- **TASK OBJECTIVE**: Output the records, every one, exactly as given.

- **RECORDS SHOWN**:
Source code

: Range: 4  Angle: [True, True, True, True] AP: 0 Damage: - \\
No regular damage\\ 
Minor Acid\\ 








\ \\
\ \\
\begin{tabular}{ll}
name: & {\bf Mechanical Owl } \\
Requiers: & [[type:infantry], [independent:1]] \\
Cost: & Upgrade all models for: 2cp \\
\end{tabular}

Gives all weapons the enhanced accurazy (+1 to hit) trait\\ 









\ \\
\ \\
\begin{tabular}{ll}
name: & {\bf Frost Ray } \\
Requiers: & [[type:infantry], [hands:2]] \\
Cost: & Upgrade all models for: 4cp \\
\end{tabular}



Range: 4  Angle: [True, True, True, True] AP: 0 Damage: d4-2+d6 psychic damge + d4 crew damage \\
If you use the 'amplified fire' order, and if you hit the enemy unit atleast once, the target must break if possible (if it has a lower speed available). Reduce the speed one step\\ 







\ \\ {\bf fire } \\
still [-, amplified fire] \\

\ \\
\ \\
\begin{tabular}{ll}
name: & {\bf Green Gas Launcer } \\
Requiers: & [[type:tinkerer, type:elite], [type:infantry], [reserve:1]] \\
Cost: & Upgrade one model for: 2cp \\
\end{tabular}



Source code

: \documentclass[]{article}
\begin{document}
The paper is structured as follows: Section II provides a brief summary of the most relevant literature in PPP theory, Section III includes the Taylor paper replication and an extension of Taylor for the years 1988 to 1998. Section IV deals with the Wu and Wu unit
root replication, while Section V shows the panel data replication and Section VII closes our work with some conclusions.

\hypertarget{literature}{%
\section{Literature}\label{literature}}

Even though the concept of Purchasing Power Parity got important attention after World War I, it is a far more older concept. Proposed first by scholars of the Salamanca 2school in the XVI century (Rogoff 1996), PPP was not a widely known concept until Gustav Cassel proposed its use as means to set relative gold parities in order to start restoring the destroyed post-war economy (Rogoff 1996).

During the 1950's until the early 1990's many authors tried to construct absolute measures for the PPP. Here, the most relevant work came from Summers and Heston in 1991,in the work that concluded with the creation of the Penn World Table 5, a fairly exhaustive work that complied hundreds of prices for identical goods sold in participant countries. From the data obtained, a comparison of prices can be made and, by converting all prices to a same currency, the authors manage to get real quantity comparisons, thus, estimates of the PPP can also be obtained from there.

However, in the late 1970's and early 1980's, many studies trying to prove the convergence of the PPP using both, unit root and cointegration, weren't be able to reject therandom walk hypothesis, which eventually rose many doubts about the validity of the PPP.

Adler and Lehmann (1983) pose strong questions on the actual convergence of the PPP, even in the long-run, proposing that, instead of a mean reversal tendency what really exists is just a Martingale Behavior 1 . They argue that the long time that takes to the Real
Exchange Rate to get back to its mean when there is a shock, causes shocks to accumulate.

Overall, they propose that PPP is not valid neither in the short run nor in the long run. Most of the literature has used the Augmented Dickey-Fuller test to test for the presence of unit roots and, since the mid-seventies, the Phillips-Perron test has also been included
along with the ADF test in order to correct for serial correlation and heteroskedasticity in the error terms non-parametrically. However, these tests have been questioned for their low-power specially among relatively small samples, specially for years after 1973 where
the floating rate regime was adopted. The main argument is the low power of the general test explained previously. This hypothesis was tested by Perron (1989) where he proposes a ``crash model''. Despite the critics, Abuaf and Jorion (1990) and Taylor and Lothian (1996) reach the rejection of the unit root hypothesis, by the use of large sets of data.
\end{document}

- **RESPONSE TO THE TASK**:
Source code

: Range: 4  Angle: [True, True, True, True] AP: 0 Damage: - \\
No regular damage\\ 
Minor Acid\\ 








\ \\
\ \\
\begin{tabular}{ll}
name: & {\bf Mechanical Owl } \\
Requiers: & [[type:infantry], [independent:1]] \\
Cost: & Upgrade all models for: 2cp \\
\end{tabular}

Gives all weapons the enhanced accurazy (+1 to hit) trait\\ 









\ \\
\ \\
\begin{tabular}{ll}
name: & {\bf Frost Ray } \\
Requiers: & [[type:infantry], [hands:2]] \\
Cost: & Upgrade all models for: 4cp \\
\end{tabular}



Range: 4  Angle: [True, True, True, True] AP: 0 Damage: d4-2+d6 psychic damge + d4 crew damage \\
If you use the 'amplified fire' order, and if you hit the enemy unit atleast once, the target must break if possible (if it has a lower speed available). Reduce the speed one step\\ 







\ \\ {\bf fire } \\
still [-, amplified fire] \\

\ \\
\ \\
\begin{tabular}{ll}
name: & {\bf Green Gas Launcer } \\
Requiers: & [[type:tinkerer, type:elite], [type:infantry], [reserve:1]] \\
Cost: & Upgrade one model for: 2cp \\
\end{tabular}



Source code

: \documentclass[]{article}
\begin{document}
The paper is structured as follows: Section II provides a brief summary of the most relevant literature in PPP theory, Section III includes the Taylor paper replication and an extension of Taylor for the years 1988 to 1998. Section IV deals with the Wu and Wu unit
root replication, while Section V shows the panel data replication and Section VII closes our work with some conclusions.

\hypertarget{literature}{%
\section{Literature}\label{literature}}

Even though the concept of Purchasing Power Parity got important attention after World War I, it is a far more older concept. Proposed first by scholars of the Salamanca 2school in the XVI century (Rogoff 1996), PPP was not a widely known concept until Gustav Cassel proposed its use as means to set relative gold parities in order to start restoring the destroyed post-war economy (Rogoff 1996).

During the 1950's until the early 1990's many authors tried to construct absolute measures for the PPP. Here, the most relevant work came from Summers and Heston in 1991,in the work that concluded with the creation of the Penn World Table 5, a fairly exhaustive work that complied hundreds of prices for identical goods sold in participant countries. From the data obtained, a comparison of prices can be made and, by converting all prices to a same currency, the authors manage to get real quantity comparisons, thus, estimates of the PPP can also be obtained from there.

However, in the late 1970's and early 1980's, many studies trying to prove the convergence of the PPP using both, unit root and cointegration, weren't be able to reject therandom walk hypothesis, which eventually rose many doubts about the validity of the PPP.

Adler and Lehmann (1983) pose strong questions on the actual convergence of the PPP, even in the long-run, proposing that, instead of a mean reversal tendency what really exists is just a Martingale Behavior 1 . They argue that the long time that takes to the Real
Exchange Rate to get back to its mean when there is a shock, causes shocks to accumulate.

Overall, they propose that PPP is not valid neither in the short run nor in the long run. Most of the literature has used the Augmented Dickey-Fuller test to test for the presence of unit roots and, since the mid-seventies, the Phillips-Perron test has also been included
along with the ADF test in order to correct for serial correlation and heteroskedasticity in the error terms non-parametrically. However, these tests have been questioned for their low-power specially among relatively small samples, specially for years after 1973 where
the floating rate regime was adopted. The main argument is the low power of the general test explained previously. This hypothesis was tested by Perron (1989) where he proposes a ``crash model''. Despite the critics, Abuaf and Jorion (1990) and Taylor and Lothian (1996) reach the rejection of the unit root hypothesis, by the use of large sets of data.
\end{document}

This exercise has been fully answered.